Description of the task: Each entry below should be echoed exactly, with pictures omitted.

** Data listing follows **

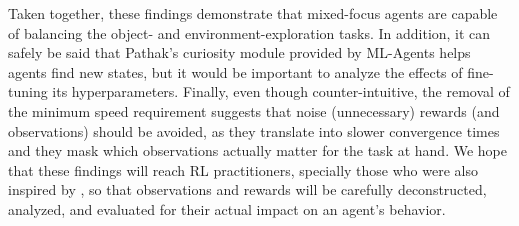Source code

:         
        
    
        Taken together, these findings demonstrate that mixed-focus agents are capable of balancing the object- and environment-exploration tasks.
        In addition, it can safely be said that Pathak's curiosity module provided by ML-Agents helps agents find new states, but it would be important to analyze the effects of fine-tuning its hyperparameters.
        Finally, even though counter-intuitive, the removal of the minimum speed requirement suggests that noise (unnecessary) rewards (and observations) should be avoided, as they translate into slower convergence times and they mask which observations actually matter for the task at hand.
        We hope that these findings will reach RL practitioners, specially those who were also inspired by \cite{silver2021reward}, so that observations and rewards will be carefully deconstructed, analyzed, and evaluated for their actual impact on an agent's behavior.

** End of Data listing **

Answer:
Source code

:         
        
    
        Taken together, these findings demonstrate that mixed-focus agents are capable of balancing the object- and environment-exploration tasks.
        In addition, it can safely be said that Pathak's curiosity module provided by ML-Agents helps agents find new states, but it would be important to analyze the effects of fine-tuning its hyperparameters.
        Finally, even though counter-intuitive, the removal of the minimum speed requirement suggests that noise (unnecessary) rewards (and observations) should be avoided, as they translate into slower convergence times and they mask which observations actually matter for the task at hand.
        We hope that these findings will reach RL practitioners, specially those who were also inspired by \cite{silver2021reward}, so that observations and rewards will be carefully deconstructed, analyzed, and evaluated for their actual impact on an agent's behavior.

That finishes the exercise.